La deuxième couche estCela peut être une alternative à l’open source。 L’équipe autorise les forks et courses tiers sans clé de verrouillage dans leurs propres mains. Cette couche entraîne une pression concurrentielle, mais aussi une résistance accrue à la censure et une plus grande durabilité. Cette couche correspond à « Je ne survivs pas grâce aux droits d’exploitation monopolistiques ».

La troisième couche estPeut se retirer de l’open source。 L’équipe délègue progressivement le droit de moderniser et de gouverner, se rendant structurellement sans importance. Bitcoin est un échantillon extrême, mais il existe des intermédiaires dans le monde réel. Ethereum doit encore être coordonné et révisé, mais sa gouvernance ressemble davantage à un processus public en évolution à long terme qu’à un règlement administratif. Le réseau ouvert n’est pas dépourvu de gouvernance, mais la gouvernance du réseau ouvert n’appartient pas à une entreprise.

En surface, la discussion sur le réseau ouvert est un débat sur la question de savoir s’il faut ou non l’open source, mais elle reste essentiellement neutre. Une fois le contrôle concentré, le second lieu ne rejoindra pas, l’écologie ne deviendra pas une base publique, et le système ne restera finalement qu’en forme produit.

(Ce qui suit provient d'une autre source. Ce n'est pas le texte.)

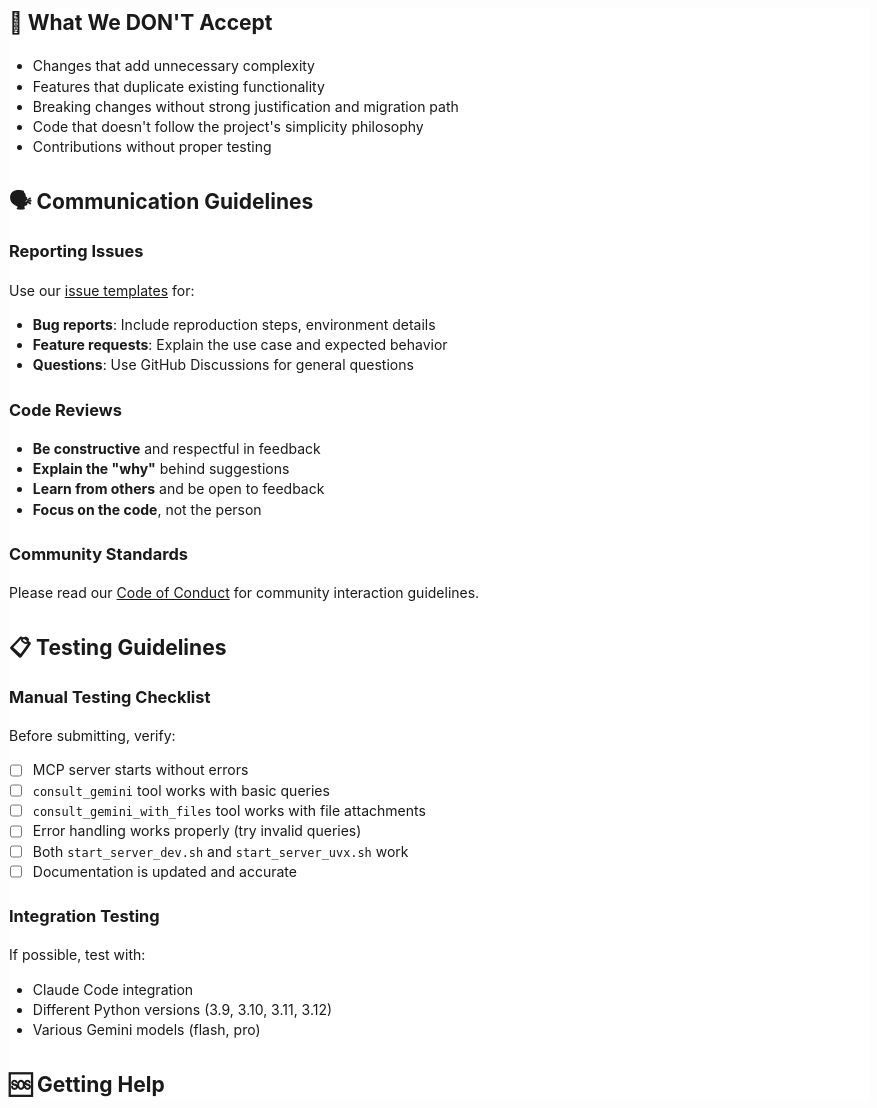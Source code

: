 ## 🚫 What We DON'T Accept

- Changes that add unnecessary complexity
- Features that duplicate existing functionality
- Breaking changes without strong justification and migration path
- Code that doesn't follow the project's simplicity philosophy
- Contributions without proper testing

## 🗣️ Communication Guidelines

### Reporting Issues

Use our [issue templates](.github/ISSUE_TEMPLATE/) for:
- **Bug reports**: Include reproduction steps, environment details
- **Feature requests**: Explain the use case and expected behavior
- **Questions**: Use GitHub Discussions for general questions

### Code Reviews

- **Be constructive** and respectful in feedback
- **Explain the "why"** behind suggestions
- **Learn from others** and be open to feedback
- **Focus on the code**, not the person

### Community Standards

Please read our [Code of Conduct](CODE_OF_CONDUCT.md) for community interaction guidelines.

## 📋 Testing Guidelines

### Manual Testing Checklist

Before submitting, verify:

- [ ] MCP server starts without errors
- [ ] `consult_gemini` tool works with basic queries
- [ ] `consult_gemini_with_files` tool works with file attachments
- [ ] Error handling works properly (try invalid queries)
- [ ] Both `start_server_dev.sh` and `start_server_uvx.sh` work
- [ ] Documentation is updated and accurate

### Integration Testing

If possible, test with:
- Claude Code integration
- Different Python versions (3.9, 3.10, 3.11, 3.12)
- Various Gemini models (flash, pro)

## 🆘 Getting Help

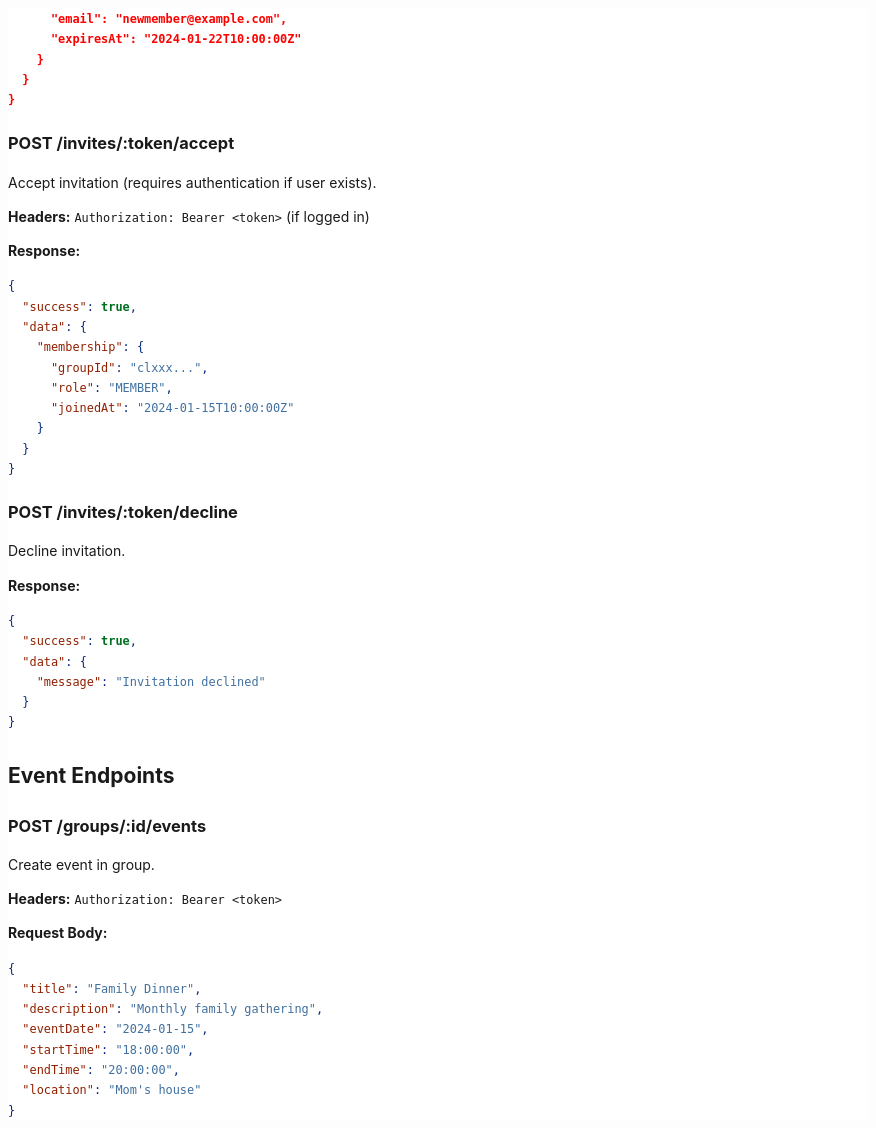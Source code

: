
 ```json
      "email": "newmember@example.com",
      "expiresAt": "2024-01-22T10:00:00Z"
    }
  }
}
```

### POST /invites/:token/accept
Accept invitation (requires authentication if user exists).

**Headers:** `Authorization: Bearer <token>` (if logged in)

**Response:**
```json
{
  "success": true,
  "data": {
    "membership": {
      "groupId": "clxxx...",
      "role": "MEMBER",
      "joinedAt": "2024-01-15T10:00:00Z"
    }
  }
}
```

### POST /invites/:token/decline
Decline invitation.

**Response:**
```json
{
  "success": true,
  "data": {
    "message": "Invitation declined"
  }
}
```

## Event Endpoints

### POST /groups/:id/events
Create event in group.

**Headers:** `Authorization: Bearer <token>`

**Request Body:**
```json
{
  "title": "Family Dinner",
  "description": "Monthly family gathering",
  "eventDate": "2024-01-15",
  "startTime": "18:00:00",
  "endTime": "20:00:00",
  "location": "Mom's house"
}
```
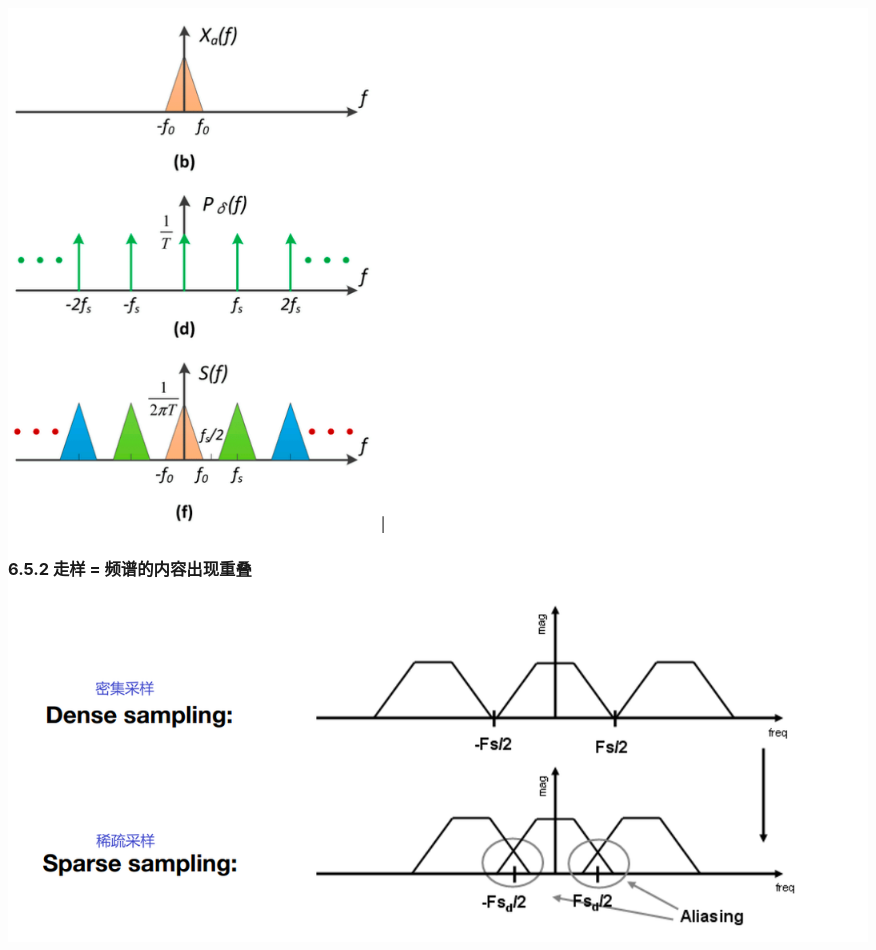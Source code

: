 <img src="AssetMarkdown/image-20230226194911883.png" alt="image-20230226194911883" style="zoom:80%;" /> |

### 6.5.2	走样 = 频谱的内容出现重叠

<img src="AssetMarkdown/image-20230226195426029.png" alt="image-20230226195426029" style="zoom:80%;" />
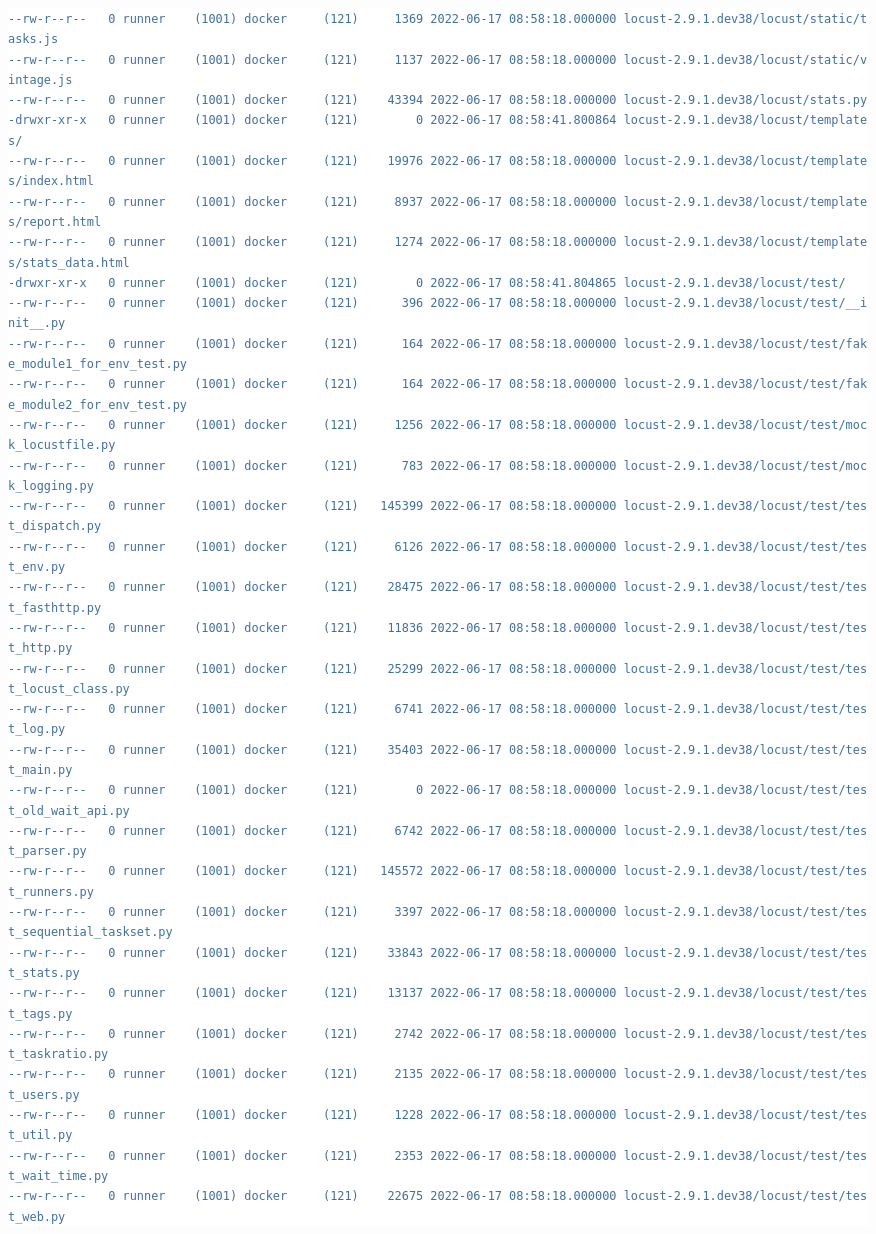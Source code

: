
 ```diff
--rw-r--r--   0 runner    (1001) docker     (121)     1369 2022-06-17 08:58:18.000000 locust-2.9.1.dev38/locust/static/tasks.js
--rw-r--r--   0 runner    (1001) docker     (121)     1137 2022-06-17 08:58:18.000000 locust-2.9.1.dev38/locust/static/vintage.js
--rw-r--r--   0 runner    (1001) docker     (121)    43394 2022-06-17 08:58:18.000000 locust-2.9.1.dev38/locust/stats.py
-drwxr-xr-x   0 runner    (1001) docker     (121)        0 2022-06-17 08:58:41.800864 locust-2.9.1.dev38/locust/templates/
--rw-r--r--   0 runner    (1001) docker     (121)    19976 2022-06-17 08:58:18.000000 locust-2.9.1.dev38/locust/templates/index.html
--rw-r--r--   0 runner    (1001) docker     (121)     8937 2022-06-17 08:58:18.000000 locust-2.9.1.dev38/locust/templates/report.html
--rw-r--r--   0 runner    (1001) docker     (121)     1274 2022-06-17 08:58:18.000000 locust-2.9.1.dev38/locust/templates/stats_data.html
-drwxr-xr-x   0 runner    (1001) docker     (121)        0 2022-06-17 08:58:41.804865 locust-2.9.1.dev38/locust/test/
--rw-r--r--   0 runner    (1001) docker     (121)      396 2022-06-17 08:58:18.000000 locust-2.9.1.dev38/locust/test/__init__.py
--rw-r--r--   0 runner    (1001) docker     (121)      164 2022-06-17 08:58:18.000000 locust-2.9.1.dev38/locust/test/fake_module1_for_env_test.py
--rw-r--r--   0 runner    (1001) docker     (121)      164 2022-06-17 08:58:18.000000 locust-2.9.1.dev38/locust/test/fake_module2_for_env_test.py
--rw-r--r--   0 runner    (1001) docker     (121)     1256 2022-06-17 08:58:18.000000 locust-2.9.1.dev38/locust/test/mock_locustfile.py
--rw-r--r--   0 runner    (1001) docker     (121)      783 2022-06-17 08:58:18.000000 locust-2.9.1.dev38/locust/test/mock_logging.py
--rw-r--r--   0 runner    (1001) docker     (121)   145399 2022-06-17 08:58:18.000000 locust-2.9.1.dev38/locust/test/test_dispatch.py
--rw-r--r--   0 runner    (1001) docker     (121)     6126 2022-06-17 08:58:18.000000 locust-2.9.1.dev38/locust/test/test_env.py
--rw-r--r--   0 runner    (1001) docker     (121)    28475 2022-06-17 08:58:18.000000 locust-2.9.1.dev38/locust/test/test_fasthttp.py
--rw-r--r--   0 runner    (1001) docker     (121)    11836 2022-06-17 08:58:18.000000 locust-2.9.1.dev38/locust/test/test_http.py
--rw-r--r--   0 runner    (1001) docker     (121)    25299 2022-06-17 08:58:18.000000 locust-2.9.1.dev38/locust/test/test_locust_class.py
--rw-r--r--   0 runner    (1001) docker     (121)     6741 2022-06-17 08:58:18.000000 locust-2.9.1.dev38/locust/test/test_log.py
--rw-r--r--   0 runner    (1001) docker     (121)    35403 2022-06-17 08:58:18.000000 locust-2.9.1.dev38/locust/test/test_main.py
--rw-r--r--   0 runner    (1001) docker     (121)        0 2022-06-17 08:58:18.000000 locust-2.9.1.dev38/locust/test/test_old_wait_api.py
--rw-r--r--   0 runner    (1001) docker     (121)     6742 2022-06-17 08:58:18.000000 locust-2.9.1.dev38/locust/test/test_parser.py
--rw-r--r--   0 runner    (1001) docker     (121)   145572 2022-06-17 08:58:18.000000 locust-2.9.1.dev38/locust/test/test_runners.py
--rw-r--r--   0 runner    (1001) docker     (121)     3397 2022-06-17 08:58:18.000000 locust-2.9.1.dev38/locust/test/test_sequential_taskset.py
--rw-r--r--   0 runner    (1001) docker     (121)    33843 2022-06-17 08:58:18.000000 locust-2.9.1.dev38/locust/test/test_stats.py
--rw-r--r--   0 runner    (1001) docker     (121)    13137 2022-06-17 08:58:18.000000 locust-2.9.1.dev38/locust/test/test_tags.py
--rw-r--r--   0 runner    (1001) docker     (121)     2742 2022-06-17 08:58:18.000000 locust-2.9.1.dev38/locust/test/test_taskratio.py
--rw-r--r--   0 runner    (1001) docker     (121)     2135 2022-06-17 08:58:18.000000 locust-2.9.1.dev38/locust/test/test_users.py
--rw-r--r--   0 runner    (1001) docker     (121)     1228 2022-06-17 08:58:18.000000 locust-2.9.1.dev38/locust/test/test_util.py
--rw-r--r--   0 runner    (1001) docker     (121)     2353 2022-06-17 08:58:18.000000 locust-2.9.1.dev38/locust/test/test_wait_time.py
--rw-r--r--   0 runner    (1001) docker     (121)    22675 2022-06-17 08:58:18.000000 locust-2.9.1.dev38/locust/test/test_web.py
```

Ainsi, pour les entrepreneurs Web3, l’open source est un choix sous forme de produit. Votre ouverture à l’ouverture, le pouvoir que vous êtes prêt à céder, et la quantité d’incontrôlabilité que vous êtes prêt à supporter déterminent si vous faites finalement un produit plateforme ou si vous essayez de devenir un réseau ouvert.

En y réfléchissant, la question de l’open source devient plus simple : vous ne décidez pas si vous êtes open source ou non, vous décidez si vous voulez devenir un réseau ou non.